Methods Semi-structured interviews were conducted with ten (n=10) palliative care healthcare professionals working in a hospice in the North West of England. Interviews were recorded and transcribed and data was analysed using NVIVO.
Results Four theoretical categories emerged from the data describing why palliative care healthcare professionals view digital legacy as an important topic.

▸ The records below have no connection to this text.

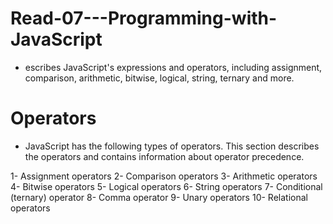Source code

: # Read-07---Programming-with-JavaScript
- escribes JavaScript's expressions and operators, including assignment, comparison, arithmetic, bitwise, logical, string, ternary and more.

# Operators
- JavaScript has the following types of operators. This section describes the operators and contains information about operator precedence.

1- Assignment operators
2- Comparison operators
3- Arithmetic operators
4- Bitwise operators
5- Logical operators
6- String operators
7- Conditional (ternary) operator
8- Comma operator
9- Unary operators
10- Relational operators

These four categories; ‘accessing digital legacy’, ‘becoming part of advance care planning’, ‘impacting grief and bereavement’ and ‘raising awareness of digital legacy’ were found to revolve around a core category ‘understanding the impact of digital legacy’.
Conclusions The emerging theory ‘understanding the impact of digital legacy’ offers an insight into the knowledge and experiences of healthcare professionals working in a palliative care setting.
Further work is needed to explore palliative patients and their carers’ views on digital legacy and how they can be supported to manage this better in the future.
Impact Digital legacy has the potential to impact many areas of palliative care, and this project highlights the importance of recognising that impact in order to improve care in the future.
Reference(s) 1. World Health Organisation. (2020) [online] Available at: https://www.who.int/news-room/fact-sheets/detail/palliative-care [Accessed: 07.04.21]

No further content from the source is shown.